や、久しぶり。
死んでないよ。
推しの子本編のせいでストーリーの再構築に忙しかっただけさ。あとアニメのツクヨミめっちゃ可愛いんだが?
「………まぁ、貴女がそう思うのであればそうなのでは?」
アイの爆弾発言で凍り付いた場をどう取り持つべきか、黒咲が脳をフル回転させていた中、ジルが先程と変わらぬ口調でそう返す。
流石に想定していなかった返答に、アイも面食らい黙り込む。
「貴女にそう言われてしまえば、私は反論する事がかなり難しい。
…デカルトが『我思う故に我あり』と言ったように、私は今考えることが出来ますから、『自分』という存在が居るのは確かです。
……ですが、貴女のいう『ジル』と言う人間の記憶を私は持ち合わせていませんから、貴女が私を『ジル』という人間では無いと断定するのであれば、私にはそうですかとしか答えようがありませんね。」
ジルから告げられた言葉の情報量に、あまり良い方とは言えない頭を必死に動かせ、意味を理解しようとしながらも、アイは言葉を紡ぐ。
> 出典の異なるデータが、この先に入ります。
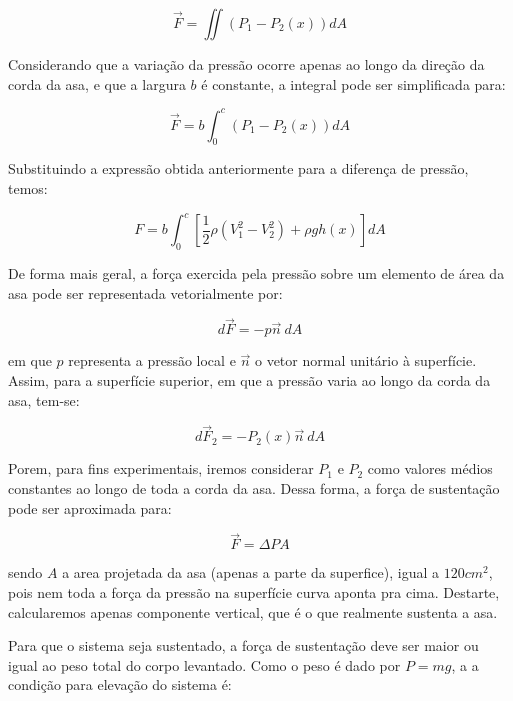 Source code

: \documentclass[12pt]{article}
\begin{document}
\begin{equation}
\textbf{$\vec{F}  = \iint(P_1 - P_2(x))dA$} 
\end{equation}

Considerando que a variação da pressão ocorre apenas ao longo da direção da corda da asa, e que a largura $b$ é constante, a integral pode ser simplificada para:

\begin{equation}
\textbf{$\vec{F}  = b\int_{0}^{c}(P_1 - P_2(x))dA$} 
\end{equation}

Substituindo a expressão obtida anteriormente para a diferença de pressão, temos:

\begin{equation}
\textbf{$F = b\int_{0}^{c} \left[\frac{1}{2}\rho (V_{1}^{2} - V_2^{2}) + \rho g h(x)\right]dA$} 
\end{equation}

De forma mais geral, a força exercida pela pressão sobre um elemento de área da asa pode ser representada vetorialmente por:

\begin{equation}
\textbf{$d\vec{F}  = -p \vec{n} \ dA$}
\end{equation}

em que $p$ representa a pressão local e $\vec{n}$ o vetor normal unitário à superfície. Assim, para a superfície superior, em que a pressão varia ao longo da corda da asa, tem-se:

\begin{equation}
\textbf{$d\vec{F}_2 = -P_2(x) \vec{n} \ dA$}
\end{equation}

Porem, para fins experimentais, iremos considerar $P_1$ e $P_2$ como valores médios constantes ao longo de toda a corda da asa. Dessa forma, a força de sustentação pode ser aproximada para:

\begin{equation}
\textbf{$\vec{F} = \Delta P A$}
\end{equation}

sendo $A$ a area projetada da asa (apenas a parte da superfice), igual a $120cm^2$, pois nem toda a força da pressão na superfície curva aponta pra cima. Destarte, calcularemos apenas componente vertical, que é o que realmente sustenta a asa.

Para que o sistema seja sustentado, a força de sustentação deve ser maior ou igual ao peso total do corpo levantado. Como o peso é dado por $P=mg$, a a condição para elevação do sistema é:
\end{document}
「…っ、ごめんね、私あんまり頭が良くないから、難しい話はあまり分からないけど、そういう意味で言ったつもりじゃない……君の存在を否定するようなつもりで言ったんじゃないの。」
申し訳なさそうとも、悲しそうとも、苦しそうとも取れる表情で、アイはジルに謝ると、さらに言葉を続けた。
「さっきの言葉に深い意味なんてなくて、ただホントに君はジルじゃないのかなって……そう、確認したかっただけなんだ……っ……その確証を得れば、もう、諦めもつくから……さ…っ」
彼女の言葉の最後の方は、嗚咽にまみれてよく聞こえなかったが、ジルは何となく事情を察した。
「…そうですか。」
だからこそ、彼女の頬に光る物が流れ落ちるのを見なかったことにし、ジルはそれだけを答える。
黒咲は何も口は挟まない方が良さそうと判断し、少し離れたところにそっと移動していた。
しばらくして、アイが落ち着きを取り戻した頃、彼女はジルに思いがけない提案をしてきた。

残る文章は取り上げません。